The Company contends that this Court should vacate the arbitration award because the arbitrator exceeded his contractual authority by reinstating an employee who was discharged by the Company for using drugs on duty. In this case, the Agreement requires the Company to have "just cause" in order to discharge its employees. Although the Agreement fails to define the term, it allows the Company to discharge its employees for "violations of the Drug/Alcohol Policy." (Doc. 1-2, at 31.) The Company argues that because a violation of Drug/Alcohol Policy is one of the listed offenses for discharge, Mr. Kelso's drug-related misconduct is per se "just cause" for his discharge, and the arbitrator's finding of lack of "just cause" is therefore contrary to the specific language of the contract and exceeds the arbitrator's contractual authority. The Court finds this argument unpersuasive.

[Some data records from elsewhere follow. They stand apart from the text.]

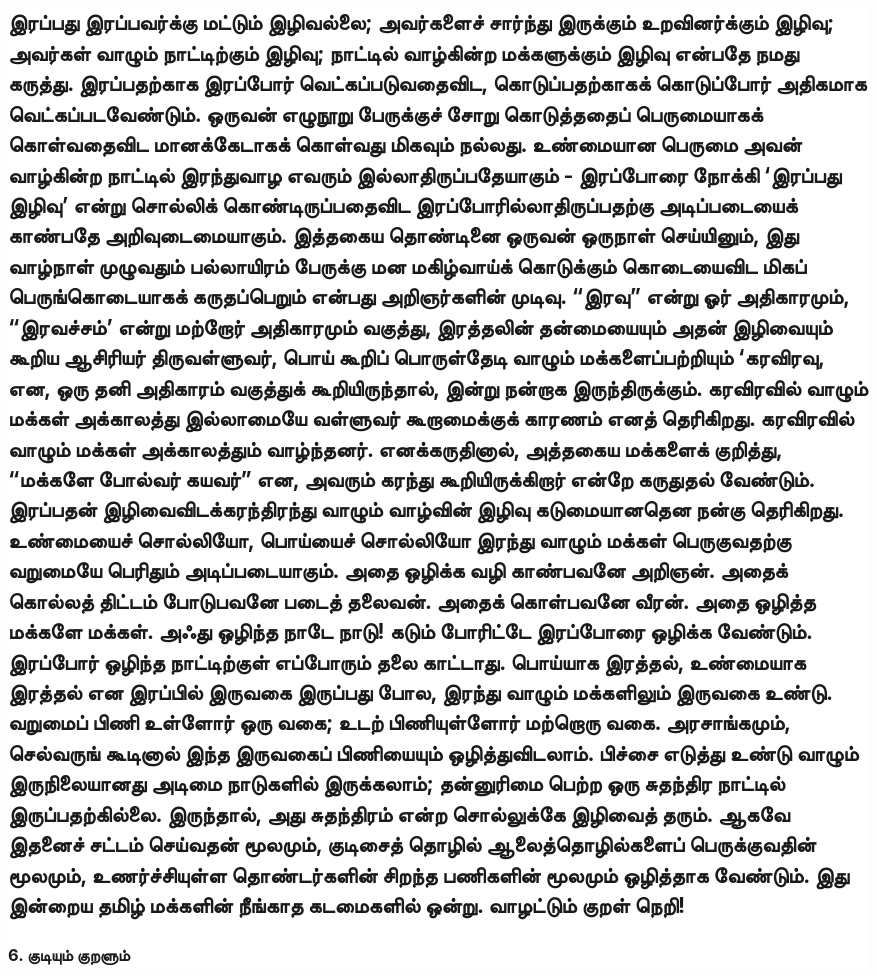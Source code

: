 இரப்பது இரப்பவர்க்கு மட்டும் இழிவல்லை; அவர்களைச் சார்ந்து இருக்கும் உறவினர்க்கும் இழிவு; அவர்கள் வாழும் நாட்டிற்கும் இழிவு; நாட்டில் வாழ்கின்ற மக்களுக்கும் இழிவு என்பதே நமது கருத்து. இரப்பதற்காக இரப்போர் வெட்கப்படுவதைவிட, கொடுப்பதற்காகக் கொடுப்போர் அதிகமாக வெட்கப்படவேண்டும். ஒருவன் எழுநூறு பேருக்குச் சோறு கொடுத்ததைப் பெருமையாகக் கொள்வதைவிட மானக்கேடாகக் கொள்வது மிகவும் நல்லது. உண்மையான பெருமை அவன் வாழ்கின்ற நாட்டில் இரந்துவாழ எவரும் இல்லாதிருப்பதேயாகும் -
இரப்போரை நோக்கி ‘இரப்பது இழிவு’ என்று சொல்லிக் கொண்டிருப்பதைவிட இரப்போரில்லாதிருப்பதற்கு அடிப்படையைக் காண்பதே அறிவுடைமையாகும். இத்தகைய தொண்டினை ஒருவன் ஒருநாள் செய்யினும், இது வாழ்நாள் முழுவதும் பல்லாயிரம் பேருக்கு மன மகிழ்வாய்க் கொடுக்கும் கொடையைவிட மிகப் பெருங்கொடையாகக் கருதப்பெறும் என்பது அறிஞர்களின் முடிவு.
“இரவு” என்று ஓர் அதிகாரமும், “இரவச்சம்’ என்று மற்றோர் அதிகாரமும் வகுத்து, இரத்தலின் தன்மையையும் அதன் இழிவையும் கூறிய ஆசிரியர் திருவள்ளுவர், பொய் கூறிப் பொருள்தேடி வாழும் மக்களைப்பற்றியும் ‘கரவிரவு, என, ஒரு தனி அதிகாரம் வகுத்துக் கூறியிருந்தால், இன்று நன்றாக இருந்திருக்கும்.
கரவிரவில் வாழும் மக்கள் அக்காலத்து இல்லாமையே வள்ளுவர் கூறாமைக்குக் காரணம் எனத் தெரிகிறது. கரவிரவில் வாழும் மக்கள் அக்காலத்தும் வாழ்ந்தனர். எனக்கருதினால், அத்தகைய மக்களைக் குறித்து, “மக்களே போல்வர் கயவர்” என, அவரும் கரந்து கூறியிருக்கிறார் என்றே கருதுதல் வேண்டும். இரப்பதன் இழிவைவிடக்கரந்திரந்து வாழும் வாழ்வின் இழிவு கடுமையானதென நன்கு தெரிகிறது.
உண்மையைச் சொல்லியோ, பொய்யைச் சொல்லியோ இரந்து வாழும் மக்கள் பெருகுவதற்கு வறுமையே பெரிதும் அடிப்படையாகும். அதை ஒழிக்க வழி காண்பவனே அறிஞன். அதைக் கொல்லத் திட்டம் போடுபவனே படைத் தலைவன். அதைக் கொள்பவனே வீரன். அதை ஒழித்த மக்களே மக்கள். அஃது ஒழிந்த நாடே நாடு!
கடும் போரிட்டே இரப்போரை ஒழிக்க வேண்டும். இரப்போர் ஒழிந்த நாட்டிற்குள் எப்போரும் தலை காட்டாது.
பொய்யாக இரத்தல், உண்மையாக இரத்தல் என இரப்பில் இருவகை இருப்பது போல, இரந்து வாழும் மக்களிலும் இருவகை உண்டு. வறுமைப் பிணி உள்ளோர் ஒரு வகை; உடற் பிணியுள்ளோர் மற்றொரு வகை. அரசாங்கமும், செல்வருங் கூடினால் இந்த இருவகைப் பிணியையும் ஒழித்துவிடலாம்.
பிச்சை எடுத்து உண்டு வாழும் இருநிலையானது அடிமை நாடுகளில் இருக்கலாம்; தன்னுரிமை பெற்ற ஒரு சுதந்திர நாட்டில் இருப்பதற்கில்லை. இருந்தால், அது சுதந்திரம் என்ற சொல்லுக்கே இழிவைத் தரும். ஆகவே இதனைச் சட்டம் செய்வதன் மூலமும், குடிசைத் தொழில் ஆலைத்தொழில்களைப் பெருக்குவதின் மூலமும், உணர்ச்சியுள்ள தொண்டர்களின் சிறந்த பணிகளின் மூலமும் ஒழித்தாக வேண்டும். இது இன்றைய தமிழ் மக்களின் நீங்காத கடமைகளில் ஒன்று.
வாழட்டும் குறள் நெறி!
----------

### 6. குடியும் குறளும்


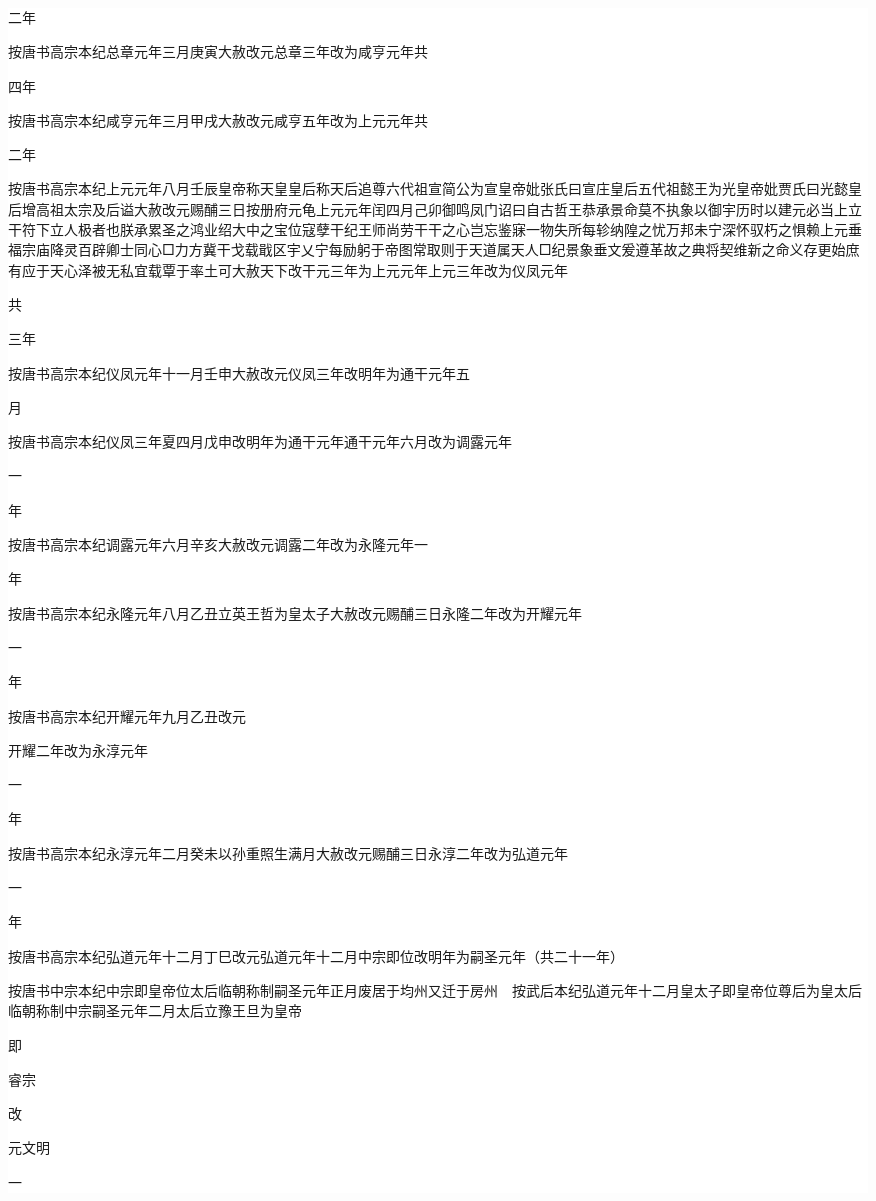 二年  

按唐书高宗本纪总章元年三月庚寅大赦改元总章三年改为咸亨元年共  

四年  

按唐书高宗本纪咸亨元年三月甲戌大赦改元咸亨五年改为上元元年共  

二年  

按唐书高宗本纪上元元年八月壬辰皇帝称天皇皇后称天后追尊六代祖宣简公为宣皇帝妣张氏曰宣庄皇后五代祖懿王为光皇帝妣贾氏曰光懿皇后增高祖太宗及后谥大赦改元赐酺三日按册府元龟上元元年闰四月己卯御鸣凤门诏曰自古哲王恭承景命莫不执象以御宇历时以建元必当上立干符下立人极者也朕承累圣之鸿业绍大中之宝位寇孽干纪王师尚劳干干之心岂忘鉴寐一物失所每轸纳隍之忧万邦未宁深怀驭朽之惧赖上元垂福宗庙降灵百辟卿士同心□力方冀干戈载戢区宇乂宁每励躬于帝图常取则于天道属天人□纪景象垂文爰遵革故之典将契维新之命义存更始庶有应于天心泽被无私宜载覃于率土可大赦天下改干元三年为上元元年上元三年改为仪凤元年  

共  

三年  

按唐书高宗本纪仪凤元年十一月壬申大赦改元仪凤三年改明年为通干元年五  

月  

按唐书高宗本纪仪凤三年夏四月戊申改明年为通干元年通干元年六月改为调露元年  

一  

年  

按唐书高宗本纪调露元年六月辛亥大赦改元调露二年改为永隆元年一  

年  

按唐书高宗本纪永隆元年八月乙丑立英王哲为皇太子大赦改元赐酺三日永隆二年改为开耀元年  

一  

年  

按唐书高宗本纪开耀元年九月乙丑改元  

开耀二年改为永淳元年  

一  

年  

按唐书高宗本纪永淳元年二月癸未以孙重照生满月大赦改元赐酺三日永淳二年改为弘道元年  

一  

年  

按唐书高宗本纪弘道元年十二月丁巳改元弘道元年十二月中宗即位改明年为嗣圣元年（共二十一年）  

按唐书中宗本纪中宗即皇帝位太后临朝称制嗣圣元年正月废居于均州又迁于房州　按武后本纪弘道元年十二月皇太子即皇帝位尊后为皇太后临朝称制中宗嗣圣元年二月太后立豫王旦为皇帝  

即  

睿宗  

改  

元文明  

一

Unlike many other collective bargaining agreements, the Agreement in this case does not specifically state that a discharge is subject to the "just cause" requirement. Article XV of the Agreement, the article establishing the grievance procedure, however, states that the Union may file a grievance only if it believes that "an employee has been discharged unjustly." (Doc. 1-2, Art. XV, at 11 (emphasis added).) The arbitrator concluded, and the parties do not dispute, that the aforementioned language subjects all discharges to arbitral review for "just cause."

According to the law of this Circuit, if the collective bargaining agreement unequivocally mandates discharge for certain types of conduct, then the inquiry of an arbitrator must be limited to "whether or not the disciplined employee did or did not engage in the specific conduct which resulted in the disciplinary action."IMC-Agrico Co., 171 F.3d at 1327. Only under those limited circumstances — when the collective bargaining agreement specifically mandates discharge for certain types of conduct — is an arbitrator's finding that the employee engaged in the prohibited conduct tantamount to a finding of "just cause" for discharge. Id. (stating that "once an arbitrator implicitly finds that the employee engaged in conduct that is defined by a bargaining agreement to be an offense subjecting [the employee] to discharge, then that is an implicit finding of just cause and the arbitrator's task is finished."); see also Warrior Gulf Navigation Co. v. United Steelworkers of Am., 996 F.2d 279, 281 (11th Cir. 1993).

Contrary to the Company's contention, however, the Agreement in this case does not unequivocally mandate discharge upon violations of the Drug/Alcohol Policy. The Agreement enumerates "violations of Drug/Alcohol Policy" under the heading "Group II — First Offense — Discharge" in Exhibit "B" attached to the Agreement. (Doc. 1-2, at 31.) The section also provides that "where justified by circumstances, the Company may elect to impose discipline less than discharge for a violation of the Group II Rules." Id. Read in its entirety, this arrangement clearly contemplates that discipline less severe than discharge may be imposed for violations of the Drug/Alcohol Policy. In other words, the Company may, but does not necessarily have to, discharge an employee for violations of the Drug/Alcohol Policy. In light of the fact that the Agreement does not, in absolute terms, mandate discharge for violations of the Drug/Alcohol Policy, the arbitrator was free to find that Mr. Kelso's drug-related misconduct did not implicitly constitute "just cause" for his discharge.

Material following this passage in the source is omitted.